=== WORK REQUIRED ===
Lines below containing the word "description" should be copied out.

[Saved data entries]

....

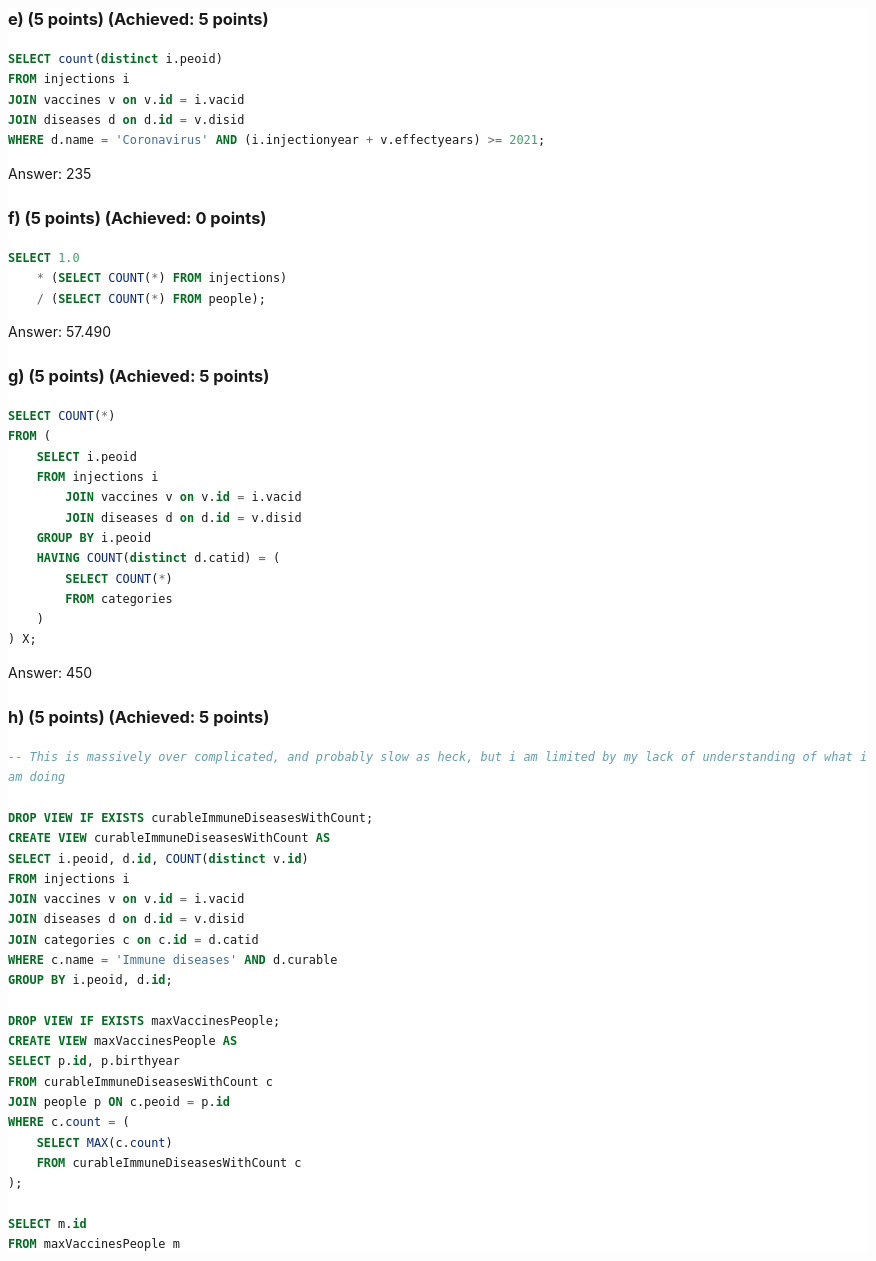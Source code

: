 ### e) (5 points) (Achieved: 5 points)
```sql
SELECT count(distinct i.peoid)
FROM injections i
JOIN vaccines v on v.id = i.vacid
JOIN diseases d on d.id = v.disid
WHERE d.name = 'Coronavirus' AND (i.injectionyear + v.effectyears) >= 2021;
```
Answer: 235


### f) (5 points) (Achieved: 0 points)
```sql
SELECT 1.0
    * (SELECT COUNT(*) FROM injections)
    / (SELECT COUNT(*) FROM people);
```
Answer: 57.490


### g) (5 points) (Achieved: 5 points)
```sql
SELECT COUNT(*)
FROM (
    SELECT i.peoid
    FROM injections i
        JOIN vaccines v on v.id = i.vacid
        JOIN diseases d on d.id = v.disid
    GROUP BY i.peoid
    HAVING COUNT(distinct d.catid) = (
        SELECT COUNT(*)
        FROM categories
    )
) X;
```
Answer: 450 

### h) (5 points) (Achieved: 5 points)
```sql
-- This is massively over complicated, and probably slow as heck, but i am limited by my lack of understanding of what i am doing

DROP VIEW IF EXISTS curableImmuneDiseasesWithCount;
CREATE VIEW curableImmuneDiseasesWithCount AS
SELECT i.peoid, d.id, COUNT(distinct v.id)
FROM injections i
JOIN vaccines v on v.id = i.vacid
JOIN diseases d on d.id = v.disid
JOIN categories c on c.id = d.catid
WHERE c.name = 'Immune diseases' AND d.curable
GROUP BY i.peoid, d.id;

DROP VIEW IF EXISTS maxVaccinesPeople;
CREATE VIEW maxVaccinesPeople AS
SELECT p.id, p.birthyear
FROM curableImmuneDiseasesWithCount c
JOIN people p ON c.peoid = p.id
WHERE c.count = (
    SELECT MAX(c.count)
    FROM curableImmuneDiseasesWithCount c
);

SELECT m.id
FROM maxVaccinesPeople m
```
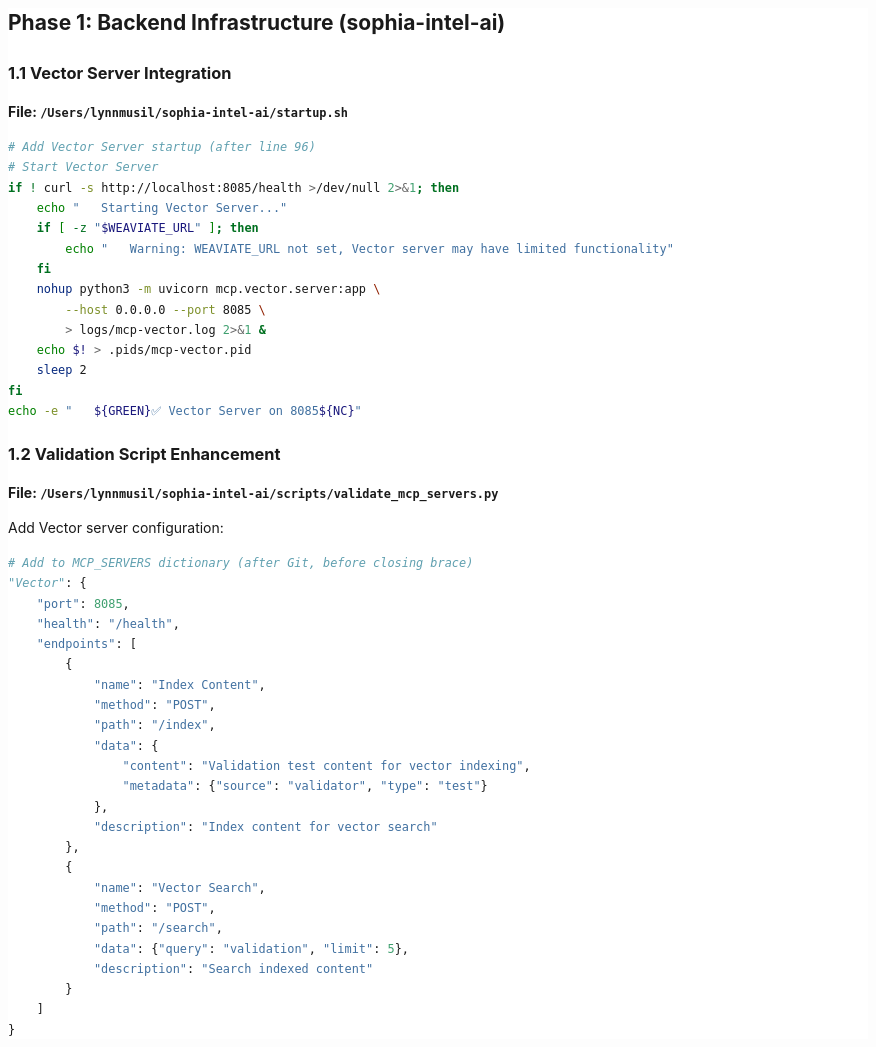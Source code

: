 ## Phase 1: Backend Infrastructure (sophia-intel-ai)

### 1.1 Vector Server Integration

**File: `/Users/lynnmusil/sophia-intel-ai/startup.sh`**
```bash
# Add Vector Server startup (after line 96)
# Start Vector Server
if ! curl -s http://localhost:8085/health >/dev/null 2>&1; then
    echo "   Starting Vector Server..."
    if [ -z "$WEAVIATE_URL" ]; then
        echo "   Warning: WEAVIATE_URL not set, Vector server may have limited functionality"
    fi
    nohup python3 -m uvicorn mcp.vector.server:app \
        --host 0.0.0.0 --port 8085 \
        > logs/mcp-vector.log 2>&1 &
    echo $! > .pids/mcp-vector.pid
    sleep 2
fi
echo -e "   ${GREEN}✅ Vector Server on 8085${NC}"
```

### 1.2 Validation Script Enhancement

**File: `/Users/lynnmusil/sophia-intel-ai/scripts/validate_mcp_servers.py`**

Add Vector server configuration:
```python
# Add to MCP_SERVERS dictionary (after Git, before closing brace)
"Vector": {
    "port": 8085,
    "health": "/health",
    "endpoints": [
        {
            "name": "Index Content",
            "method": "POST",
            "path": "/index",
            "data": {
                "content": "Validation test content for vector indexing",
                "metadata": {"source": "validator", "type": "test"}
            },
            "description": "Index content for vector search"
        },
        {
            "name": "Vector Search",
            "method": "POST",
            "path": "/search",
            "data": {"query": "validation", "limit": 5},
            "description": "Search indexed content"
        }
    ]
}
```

....

=== ANSWER SECTION ===
            "description": "Index content for vector search"
            "description": "Search indexed content"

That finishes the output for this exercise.